Partners Group Shares Drop After Missing Market Expectations in First-Half Results
Partners Group (SIX:) experienced a 7.7% drop in shares following the release of its first-half results, which fell short of market expectations. The Swiss private-equity firm reported a nearly 8% decline in net profit to CHF 508 million, with revenue also decreasing by 7% to CHF 977 million. This was attributed to a 39% decrease in performance fees, despite a 4% increase in management fees.
Chief executive, David Layton, noted that while fundamentals improved in the first half of the year, transaction markets were recovering more slowly than anticipated. Earnings before interest and taxes (EBIT) also fell by 6.1% year-on-year to CHF 605 million.

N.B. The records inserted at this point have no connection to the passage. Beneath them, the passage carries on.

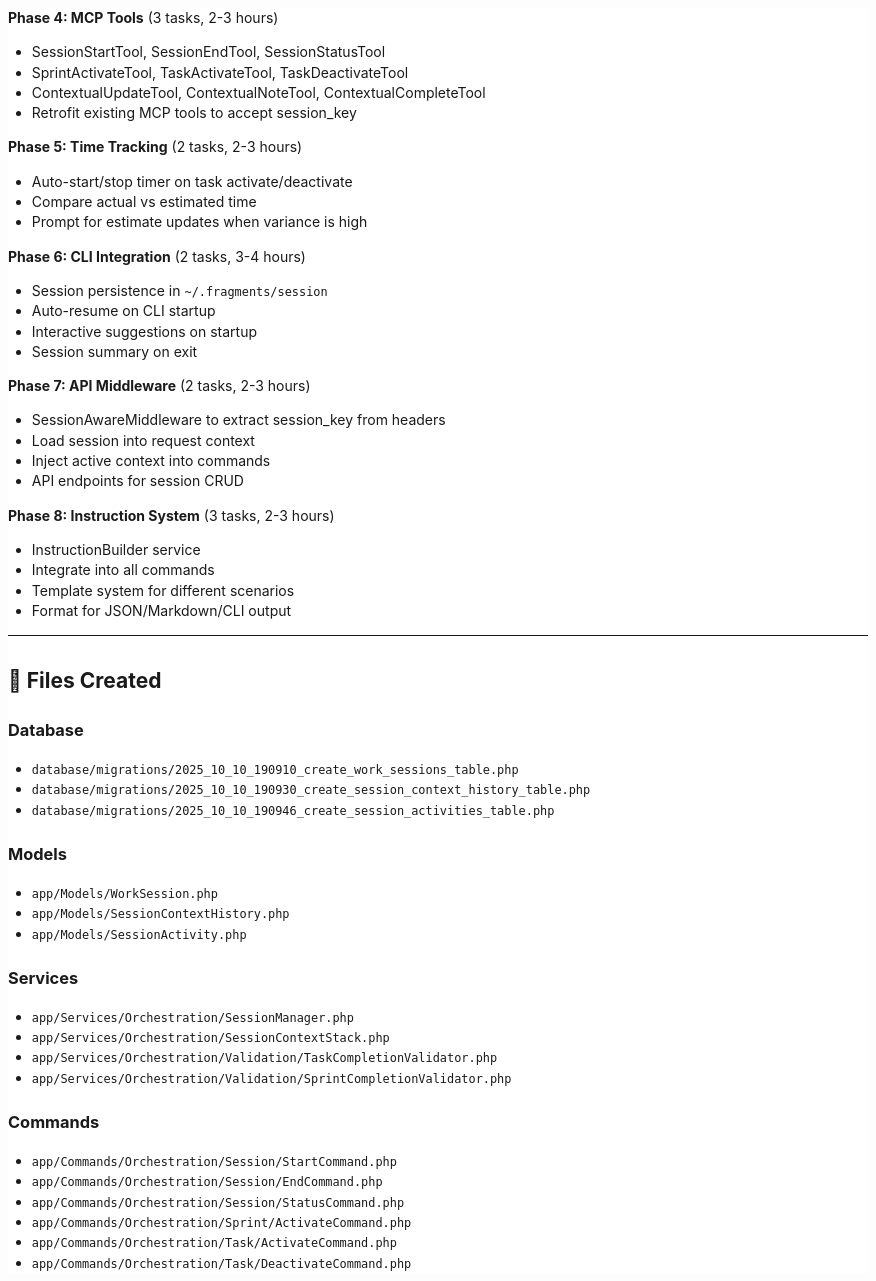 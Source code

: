 **Phase 4: MCP Tools** (3 tasks, 2-3 hours)
- SessionStartTool, SessionEndTool, SessionStatusTool
- SprintActivateTool, TaskActivateTool, TaskDeactivateTool
- ContextualUpdateTool, ContextualNoteTool, ContextualCompleteTool
- Retrofit existing MCP tools to accept session_key

**Phase 5: Time Tracking** (2 tasks, 2-3 hours)
- Auto-start/stop timer on task activate/deactivate
- Compare actual vs estimated time
- Prompt for estimate updates when variance is high

**Phase 6: CLI Integration** (2 tasks, 3-4 hours)
- Session persistence in `~/.fragments/session`
- Auto-resume on CLI startup
- Interactive suggestions on startup
- Session summary on exit

**Phase 7: API Middleware** (2 tasks, 2-3 hours)
- SessionAwareMiddleware to extract session_key from headers
- Load session into request context
- Inject active context into commands
- API endpoints for session CRUD

**Phase 8: Instruction System** (3 tasks, 2-3 hours)
- InstructionBuilder service
- Integrate into all commands
- Template system for different scenarios
- Format for JSON/Markdown/CLI output

---

## 📁 Files Created

### Database
- `database/migrations/2025_10_10_190910_create_work_sessions_table.php`
- `database/migrations/2025_10_10_190930_create_session_context_history_table.php`
- `database/migrations/2025_10_10_190946_create_session_activities_table.php`

### Models
- `app/Models/WorkSession.php`
- `app/Models/SessionContextHistory.php`
- `app/Models/SessionActivity.php`

### Services
- `app/Services/Orchestration/SessionManager.php`
- `app/Services/Orchestration/SessionContextStack.php`
- `app/Services/Orchestration/Validation/TaskCompletionValidator.php`
- `app/Services/Orchestration/Validation/SprintCompletionValidator.php`

### Commands
- `app/Commands/Orchestration/Session/StartCommand.php`
- `app/Commands/Orchestration/Session/EndCommand.php`
- `app/Commands/Orchestration/Session/StatusCommand.php`
- `app/Commands/Orchestration/Sprint/ActivateCommand.php`
- `app/Commands/Orchestration/Task/ActivateCommand.php`
- `app/Commands/Orchestration/Task/DeactivateCommand.php`
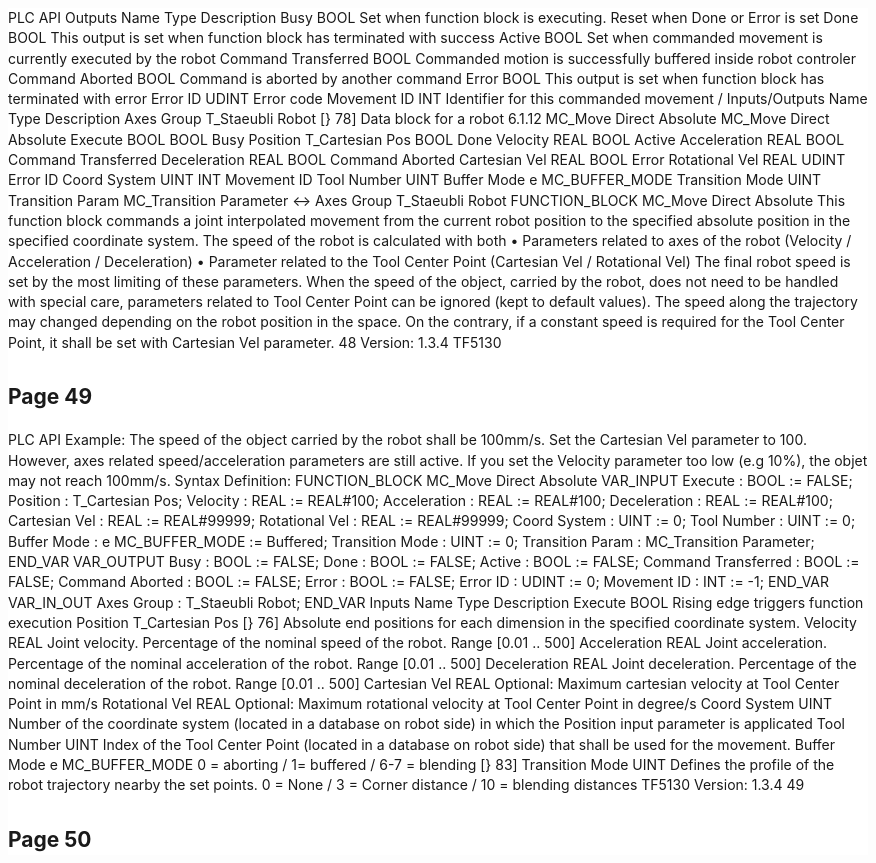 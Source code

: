 PLC API Outputs Name Type Description Busy BOOL Set when function block is executing. Reset when Done or Error is set Done BOOL This output is set when function block has terminated with success Active BOOL Set when commanded movement is currently executed by the robot Command Transferred BOOL Commanded motion is successfully buffered inside robot controler Command Aborted BOOL Command is aborted by another command Error BOOL This output is set when function block has terminated with error Error ID UDINT Error code Movement ID INT Identifier for this commanded movement / Inputs/Outputs Name Type Description Axes Group T_Staeubli Robot [} 78] Data block for a robot 6.1.12 MC_Move Direct Absolute MC_Move Direct Absolute Execute BOOL BOOL Busy Position T_Cartesian Pos BOOL Done Velocity REAL BOOL Active Acceleration REAL BOOL Command Transferred Deceleration REAL BOOL Command Aborted Cartesian Vel REAL BOOL Error Rotational Vel REAL UDINT Error ID Coord System UINT INT Movement ID Tool Number UINT Buffer Mode e MC_BUFFER_MODE Transition Mode UINT Transition Param MC_Transition Parameter ↔ Axes Group T_Staeubli Robot FUNCTION_BLOCK MC_Move Direct Absolute This function block commands a joint interpolated movement from the current robot position to the specified absolute position in the specified coordinate system. The speed of the robot is calculated with both • Parameters related to axes of the robot (Velocity / Acceleration / Deceleration) • Parameter related to the Tool Center Point (Cartesian Vel / Rotational Vel) The final robot speed is set by the most limiting of these parameters. When the speed of the object, carried by the robot, does not need to be handled with special care, parameters related to Tool Center Point can be ignored (kept to default values). The speed along the trajectory may changed depending on the robot position in the space. On the contrary, if a constant speed is required for the Tool Center Point, it shall be set with Cartesian Vel parameter. 48 Version: 1.3.4 TF5130
## Page 49

PLC API Example: The speed of the object carried by the robot shall be 100mm/s. Set the Cartesian Vel parameter to 100. However, axes related speed/acceleration parameters are still active. If you set the Velocity parameter too low (e.g 10%), the objet may not reach 100mm/s. Syntax Definition: FUNCTION_BLOCK MC_Move Direct Absolute VAR_INPUT Execute : BOOL := FALSE; Position : T_Cartesian Pos; Velocity : REAL := REAL#100; Acceleration : REAL := REAL#100; Deceleration : REAL := REAL#100; Cartesian Vel : REAL := REAL#99999; Rotational Vel : REAL := REAL#99999; Coord System : UINT := 0; Tool Number : UINT := 0; Buffer Mode : e MC_BUFFER_MODE := Buffered; Transition Mode : UINT := 0; Transition Param : MC_Transition Parameter; END_VAR VAR_OUTPUT Busy : BOOL := FALSE; Done : BOOL := FALSE; Active : BOOL := FALSE; Command Transferred : BOOL := FALSE; Command Aborted : BOOL := FALSE; Error : BOOL := FALSE; Error ID : UDINT := 0; Movement ID : INT := -1; END_VAR VAR_IN_OUT Axes Group : T_Staeubli Robot; END_VAR Inputs Name Type Description Execute BOOL Rising edge triggers function execution Position T_Cartesian Pos [} 76] Absolute end positions for each dimension in the specified coordinate system. Velocity REAL Joint velocity. Percentage of the nominal speed of the robot. Range [0.01 .. 500] Acceleration REAL Joint acceleration. Percentage of the nominal acceleration of the robot. Range [0.01 .. 500] Deceleration REAL Joint deceleration. Percentage of the nominal deceleration of the robot. Range [0.01 .. 500] Cartesian Vel REAL Optional: Maximum cartesian velocity at Tool Center Point in mm/s Rotational Vel REAL Optional: Maximum rotational velocity at Tool Center Point in degree/s Coord System UINT Number of the coordinate system (located in a database on robot side) in which the Position input parameter is applicated Tool Number UINT Index of the Tool Center Point (located in a database on robot side) that shall be used for the movement. Buffer Mode e MC_BUFFER_MODE 0 = aborting / 1= buffered / 6-7 = blending [} 83] Transition Mode UINT Defines the profile of the robot trajectory nearby the set points. 0 = None / 3 = Corner distance / 10 = blending distances TF5130 Version: 1.3.4 49
## Page 50
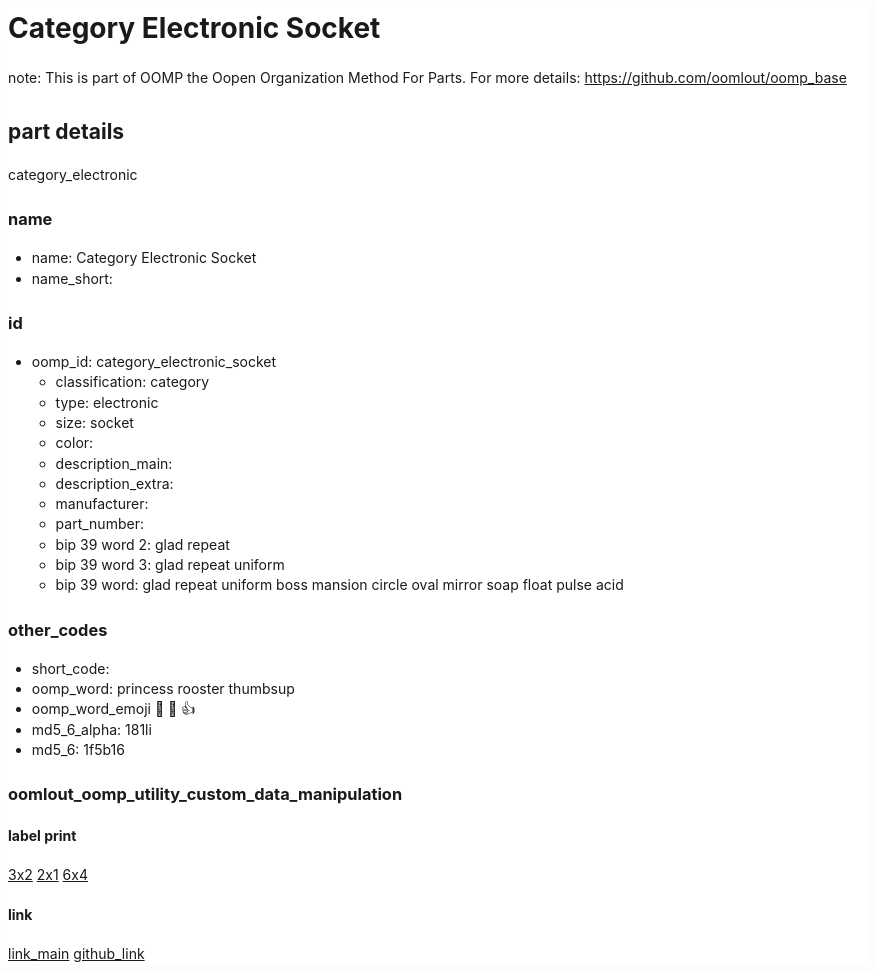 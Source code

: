 # Category Electronic Socket  

note: This is part of OOMP the Oopen Organization Method For Parts. For more details: https://github.com/oomlout/oomp_base

##  part details



category_electronic

### name
* name: Category Electronic Socket
* name_short: 
### id
* oomp_id: category_electronic_socket
  * classification: category
  * type: electronic
  * size: socket
  * color: 
  * description_main: 
  * description_extra: 
  * manufacturer: 
  * part_number: 
  * bip 39 word 2: glad repeat
  * bip 39 word 3: glad repeat uniform
  * bip 39 word: glad repeat uniform boss mansion circle oval mirror soap float pulse acid

### other_codes
* short_code: 
* oomp_word: princess rooster thumbsup
* oomp_word_emoji :princess: :rooster: :thumbsup:
* md5_6_alpha: 181li
* md5_6: 1f5b16






### oomlout_oomp_utility_custom_data_manipulation
#### label print
[3x2](http://192.168.1.245:1112/?label=oomp%20181li)
[2x1](http://192.168.1.242:1112/?label=oomp%20181li)
[6x4](http://192.168.1.55:1112/?label=oomp%20181li)    

#### link

[link_main](https://github.com/oomlout/oomlout_oomp_current_version_messy/tree/main/parts/category_electronic_socket) [github_link](https://github.com/oomlout/oomlout_oomp_part_src/tree/main/parts/category_electronic_socket)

Analysts at UBS highlighted that other financial results, mainly from PGHN's GP commitments, were 26% below consensus. Costs decreased by 9% to 371 million Swiss francs, driven by lower variable performance fee-related personnel expenses.
Looking ahead, Partners Group reaffirmed its guidance of USD 20 to 25 billion in total client demand for the full year 2024. This is based on an expected stabilization in the investment climate, continued interest in its offerings, and an uptick in investment activity.
Analysis:
Partners Group's disappointing first-half results led to a drop in share prices, highlighting the challenges faced by the company in the current market environment. The decline in net profit and revenue, coupled with slower-than-expected recovery in transaction markets, point to potential difficulties ahead. Investors should monitor Partners Group's performance closely and consider the impact of these results on their investment decisions.